Question

Multiple Choice For which of the following differential equa- tions will a slope field show nothing but negative slopes in the fourth quadrant? (A) \(\frac{d y}{d x}=-\frac{x}{y} \quad\) (B) \(\frac{d y}{d x}-x y+5 \quad\) (C) \(\frac{d y}{d x}=x y^{2}-2\) (D) \(\frac{d y}{d x}=\frac{x^{3}}{y^{2}} \quad\) (E) \(\frac{d y}{d x}=\frac{y}{x^{2}}-3\)

Short answer

Options (A), (B), (C) and (E) will show nothing but negative slopes in the fourth quadrant.

Step-by-step solution

Analyzing option (A) \(\frac{dy}{dx} = - \frac{x}{y}\)

Replacing \(x\) and \(y\) with their fourth quadrant values: \(x = -a, y = -b\) where \(a, b > 0\).Substituting these into the equation: \(\frac{dy}{dx} = - \frac{-a}{-b} = -\frac{a}{b}< 0\). So yes, the slopes in the 4th quadrant are negative for option A.

Analyzing option (B) \(\frac{dy}{dx} = xy - 5\)

Replacing \(x\) and \(y\) with their fourth quadrant values: \(x = -a, y = -b\) where \(a, b > 0\).Substituting these into the equation: \(\frac{dy}{dx} = -ab - 5 < 0\). So yes, the slopes in the 4th quadrant are negative for option B.

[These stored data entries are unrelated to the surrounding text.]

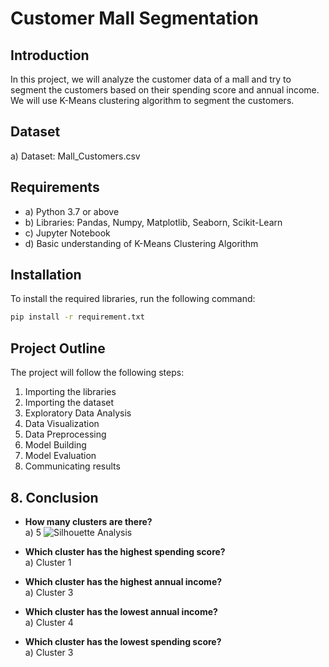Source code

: 
# Customer Mall Segmentation

## Introduction

In this project, we will analyze the customer data of a mall and try to segment the customers based on their spending score and annual income. We will use K-Means clustering algorithm to segment the customers.

## Dataset
a) Dataset: Mall_Customers.csv

## Requirements
- a) Python 3.7 or above
- b) Libraries: Pandas, Numpy, Matplotlib, Seaborn, Scikit-Learn
- c) Jupyter Notebook
- d) Basic understanding of K-Means Clustering Algorithm


## Installation

To install the required libraries, run the following command:

```bash
pip install -r requirement.txt
```


## Project Outline
The project will follow the following steps:
1. Importing the libraries
2. Importing the dataset
3. Exploratory Data Analysis
4. Data Visualization
5. Data Preprocessing
6. Model Building
7. Model Evaluation
8. Communicating results

## 8. Conclusion
- **How many clusters are there?**  
  a) 5
  ![Silhouette Analysis](silhouette.png)

- **Which cluster has the highest spending score?**  
  a) Cluster 1

- **Which cluster has the highest annual income?**  
  a) Cluster 3

- **Which cluster has the lowest annual income?**  
  a) Cluster 4

- **Which cluster has the lowest spending score?**  
  a) Cluster 3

Analyzing option (C) \(\frac{dy}{dx} = xy^2 - 2\)

Replacing \(x\) and \(y\) with their fourth quadrant values: \(x = -a, y = -b\) where \(a, b > 0\).Substituting these into the equation: \(\frac{dy}{dx} = -ab^2 - 2 < 0\). So yes, the slopes in the 4th quadrant are negative for option C.

Analyzing option (D) \(\frac{dy}{dx} = \frac{x^3}{y^2}\)

Replacing \(x\) and \(y\) with their fourth quadrant values: \(x = -a, y = -b\) where \(a, b > 0\).Substituting these into the equation: \(\frac{dy}{dx} = \frac{(-a)^3}{(-b)^2} = -a^3/b^2 > 0\). So no, the slopes in the 4th quadrant are not negative for option D.

Analyzing option (E) \(\frac{dy}{dx} = \frac{y}{x^2} - 3\)

Replacing \(x\) and \(y\) with their fourth quadrant values: \(x = -a, y = -b\) where \(a, b > 0\).Substituting these into the equation: \(\frac{dy}{dx} = \frac{-b}{(-a)^2} - 3 = -\frac{b}{a^2} - 3 < 0\). So yes, the slopes in the 4th quadrant are negative for option E.